Tout cela se déroula parallèlement à l’avancée coloniale et à l’établissement des villes, en relation avec le développement économique.
Rancagua est fondée en 1743 (sous le nom de Santa Cruz de Triana), la ville minière de Copiapó en 1744, Punta Arenas en 1848, Puerto Montt en 1853, la ville d’Antofagasta avec son port pour exporter le phosphate en 1868.
Le développement autonome de cette colonisation fut même reconnue par la monarchie espagnole. Ainsi, en 1778, le Chili obtint le statut de capitainerie générale.

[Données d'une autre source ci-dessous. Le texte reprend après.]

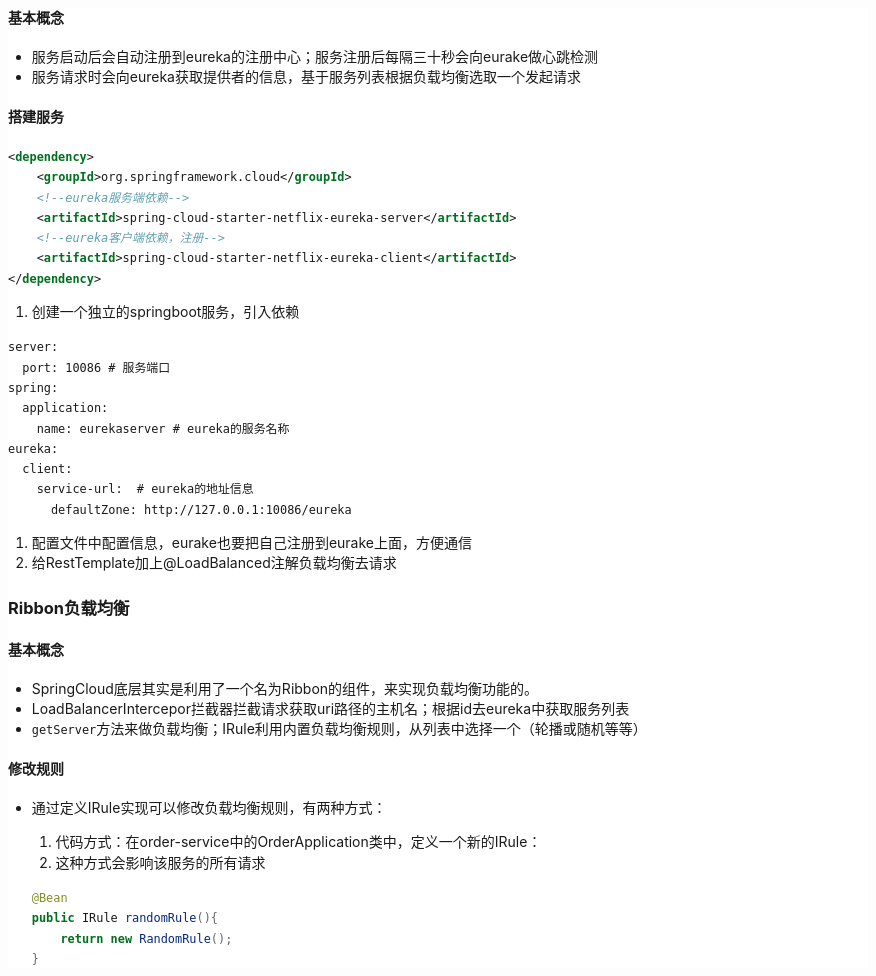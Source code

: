 #### 基本概念

- 服务启动后会自动注册到eureka的注册中心；服务注册后每隔三十秒会向eurake做心跳检测
- 服务请求时会向eureka获取提供者的信息，基于服务列表根据负载均衡选取一个发起请求

#### 搭建服务

```xml
<dependency>
    <groupId>org.springframework.cloud</groupId>
	<!--eureka服务端依赖-->
    <artifactId>spring-cloud-starter-netflix-eureka-server</artifactId>
    <!--eureka客户端依赖，注册-->
    <artifactId>spring-cloud-starter-netflix-eureka-client</artifactId>
</dependency>
```

1. 创建一个独立的springboot服务，引入依赖

```properties
server:
  port: 10086 # 服务端口
spring:
  application:
    name: eurekaserver # eureka的服务名称
eureka:
  client:
    service-url:  # eureka的地址信息
      defaultZone: http://127.0.0.1:10086/eureka
```

1. 配置文件中配置信息，eurake也要把自己注册到eurake上面，方便通信
2. 给RestTemplate加上@LoadBalanced注解负载均衡去请求

### Ribbon负载均衡

#### 基本概念

- SpringCloud底层其实是利用了一个名为Ribbon的组件，来实现负载均衡功能的。
- LoadBalancerIntercepor拦截器拦截请求获取uri路径的主机名；根据id去eureka中获取服务列表
- `getServer`方法来做负载均衡；IRule利用内置负载均衡规则，从列表中选择一个（轮播或随机等等）

#### 修改规则

- 通过定义IRule实现可以修改负载均衡规则，有两种方式：

  1. 代码方式：在order-service中的OrderApplication类中，定义一个新的IRule：
  2. 这种方式会影响该服务的所有请求

  ```java
  @Bean
  public IRule randomRule(){
      return new RandomRule();
  }
  ```
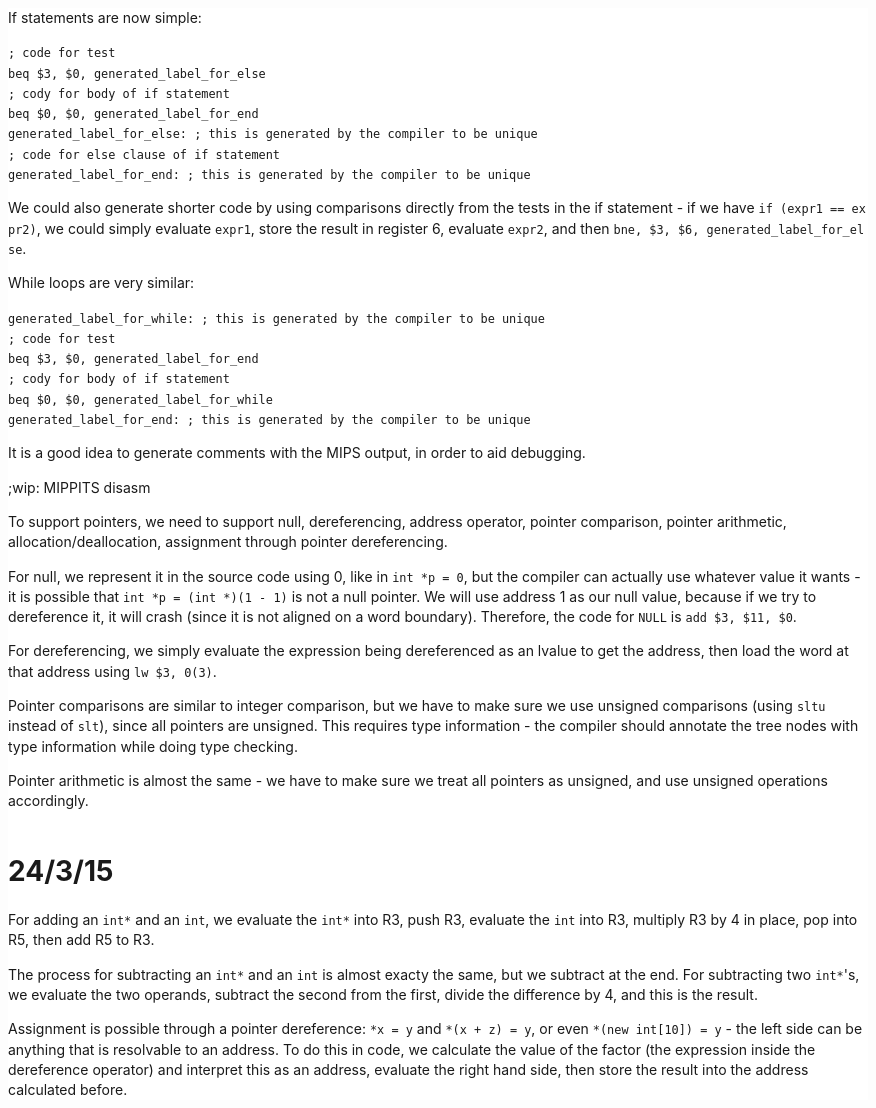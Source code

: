 If statements are now simple:

    ; code for test
    beq $3, $0, generated_label_for_else
    ; cody for body of if statement
    beq $0, $0, generated_label_for_end
    generated_label_for_else: ; this is generated by the compiler to be unique
    ; code for else clause of if statement
    generated_label_for_end: ; this is generated by the compiler to be unique

We could also generate shorter code by using comparisons directly from the tests in the if statement - if we have `if (expr1 == expr2)`, we could simply evaluate `expr1`, store the result in register 6, evaluate `expr2`, and then `bne, $3, $6, generated_label_for_else`.

While loops are very similar:

    generated_label_for_while: ; this is generated by the compiler to be unique
    ; code for test
    beq $3, $0, generated_label_for_end
    ; cody for body of if statement
    beq $0, $0, generated_label_for_while
    generated_label_for_end: ; this is generated by the compiler to be unique

It is a good idea to generate comments with the MIPS output, in order to aid debugging.

;wip: MIPPITS disasm

To support pointers, we need to support null, dereferencing, address operator, pointer comparison, pointer arithmetic, allocation/deallocation, assignment through pointer dereferencing.

For null, we represent it in the source code using 0, like in `int *p = 0`, but the compiler can actually use whatever value it wants - it is possible that `int *p = (int *)(1 - 1)` is not a null pointer. We will use address 1 as our null value, because if we try to dereference it, it will crash (since it is not aligned on a word boundary). Therefore, the code for `NULL` is `add $3, $11, $0`.

For dereferencing, we simply evaluate the expression being dereferenced as an lvalue to get the address, then load the word at that address using `lw $3, 0(3)`.

Pointer comparisons are similar to integer comparison, but we have to make sure we use unsigned comparisons (using `sltu` instead of `slt`), since all pointers are unsigned. This requires type information - the compiler should annotate the tree nodes with type information while doing type checking.

Pointer arithmetic is almost the same - we have to make sure we treat all pointers as unsigned, and use unsigned operations accordingly.

# 24/3/15

For adding an `int*` and an `int`, we evaluate the `int*` into R3, push R3, evaluate the `int` into R3, multiply R3 by 4 in place, pop into R5, then add R5 to R3.

The process for subtracting an `int*` and an `int` is almost exacty the same, but we subtract at the end. For subtracting two `int*`'s, we evaluate the two operands, subtract the second from the first, divide the difference by 4, and this is the result.

Assignment is possible through a pointer dereference: `*x = y` and `*(x + z) = y`, or even `*(new int[10]) = y` - the left side can be anything that is resolvable to an address. To do this in code, we calculate the value of the factor (the expression inside the dereference operator) and interpret this as an address, evaluate the right hand side, then store the result into the address calculated before.
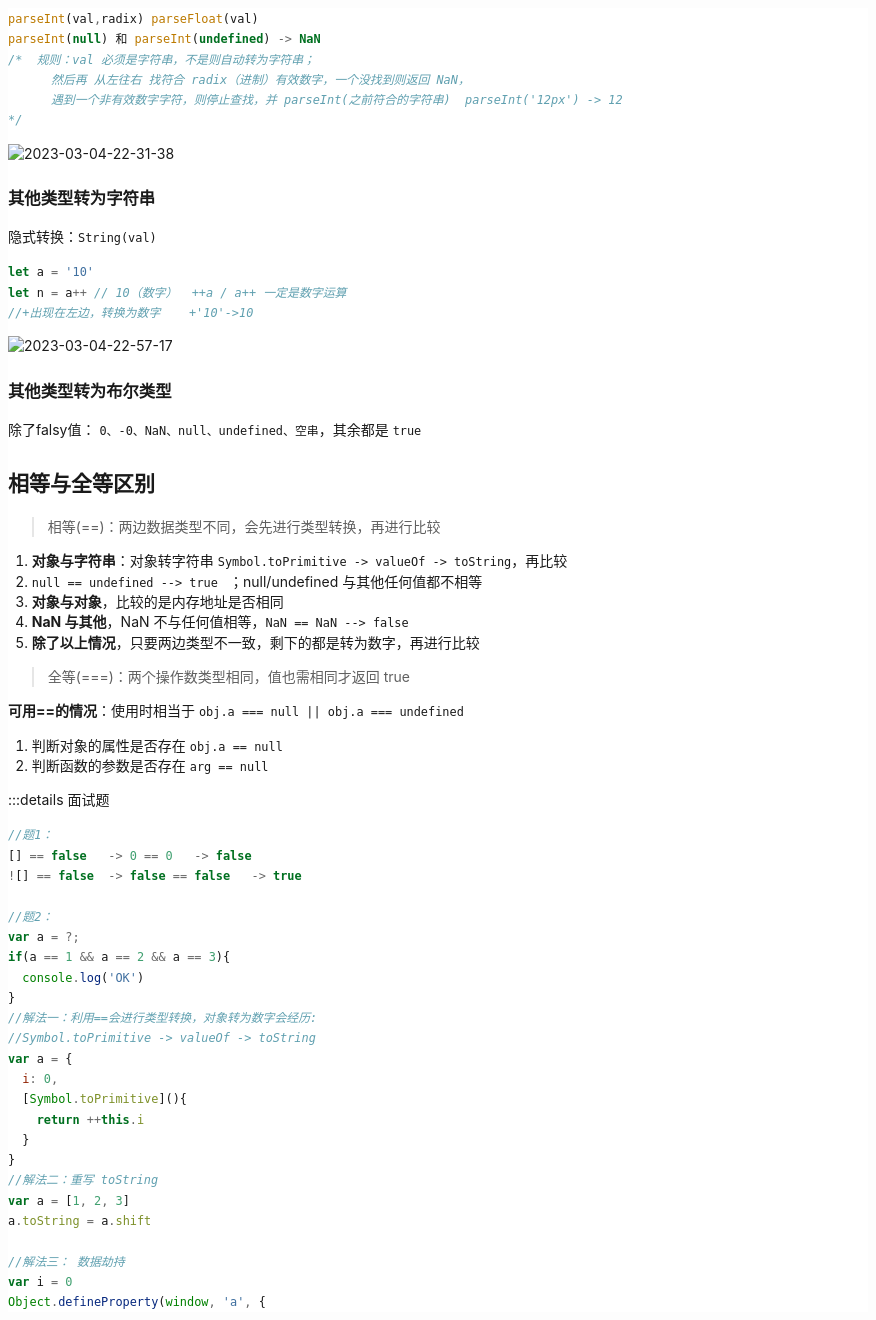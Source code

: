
 ```js
parseInt(val,radix) parseFloat(val)
parseInt(null) 和 parseInt(undefined) -> NaN
/*  规则：val 必须是字符串，不是则自动转为字符串；
      然后再 从左往右 找符合 radix（进制）有效数字，一个没找到则返回 NaN，
      遇到一个非有效数字字符，则停止查找，并 parseInt(之前符合的字符串)  parseInt('12px') -> 12
*/
```
![2023-03-04-22-31-38](https://zerdocs.oss-cn-shanghai.aliyuncs.com/febasis/2023-03-04-22-31-38.png)

### 其他类型转为字符串
  隐式转换：`String(val)`
  ```js
  let a = '10'
  let n = a++ // 10（数字）  ++a / a++ 一定是数字运算
  //+出现在左边，转换为数字    +'10'->10
  ```
![2023-03-04-22-57-17](https://zerdocs.oss-cn-shanghai.aliyuncs.com/febasis/2023-03-04-22-57-17.png)
### 其他类型转为布尔类型
  除了falsy值： `0、-0、NaN、null、undefined、空串`，其余都是 `true`

## 相等与全等区别 

> 相等(==)：两边数据类型不同，会先进行类型转换，再进行比较
   1. **对象与字符串**：对象转字符串 `Symbol.toPrimitive -> valueOf -> toString`，再比较
   2. `null == undefined --> true ` ；null/undefined 与其他任何值都不相等
   3. **对象与对象**，比较的是内存地址是否相同
   4. **NaN 与其他**，NaN 不与任何值相等，`NaN == NaN --> false`
   5. **除了以上情况**，只要两边类型不一致，剩下的都是转为数字，再进行比较
> 全等(===)：两个操作数类型相同，值也需相同才返回 true


**可用==的情况**：使用时相当于 `obj.a === null || obj.a === undefined`
1. 判断对象的属性是否存在 `obj.a == null` 
2. 判断函数的参数是否存在 `arg == null`  


:::details 面试题

```js
//题1：
[] == false   -> 0 == 0   -> false
![] == false  -> false == false   -> true

//题2：
var a = ?;
if(a == 1 && a == 2 && a == 3){
  console.log('OK')
}
//解法一：利用==会进行类型转换，对象转为数字会经历:
//Symbol.toPrimitive -> valueOf -> toString
var a = {
  i: 0,
  [Symbol.toPrimitive](){
    return ++this.i
  }
}
//解法二：重写 toString
var a = [1, 2, 3]
a.toString = a.shift

//解法三： 数据劫持
var i = 0
Object.defineProperty(window, 'a', {
```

Cela signifiait qu’un capitaine général, nommé par la monarchie espagnole, était investi des pouvoirs civils et militaires, alors qu’auparavant c’est la vice-royauté du Pérou qui restait le centre de décision.
En 1798, c’est la séparation de la capitainerie générale du Chili d’avec la vice-royauté du Pérou qui fut officialisée.
Cela veut dire que, avant même que ne s’enclenche un processus d’indépendance, la colonisation du Chili avait pris un caractère spécifique.
Cela implique que l’indépendance du Chili ne modifie pas en soi une tendance déjà présente, relevant d’un élan colonial. Cela se prouve dans les événements qui suivront justement.
Et les difficultés initiales pour l’obtention de l’indépendance ne doivent pas être considérées autrement que comme de simples vicissitudes – inversement, l’idéologie réactionnaire du Chili attribue à cette lutte une nature héroïque, spécifique, de haute valeur, etc.
Le processus a simplement consisté en un va-et-vient.
Lorsque la monarchie espagnole s’effondra sous les coups de l’invasion napoléonienne, la capitainerie générale allait former la base administrative pour la prise du pouvoir par les élites créoles, c’est-à-dire les Espagnols nés en Amérique.
Ceux-ci formaient une véritable aristocratie, avec une véritable logique de caste ; les métis étaient mis à l’écart et formaient une sorte de catégorie intermédiaire, tandis que les Indiens se retrouvaient en bas de l’échelle.
En 1810, le gouverneur fut déposé et une Junte gouvernementale mise en place, pavant la voie à la tenue d’un congrès en 1811 et en 1812 ce fut l’indépendance.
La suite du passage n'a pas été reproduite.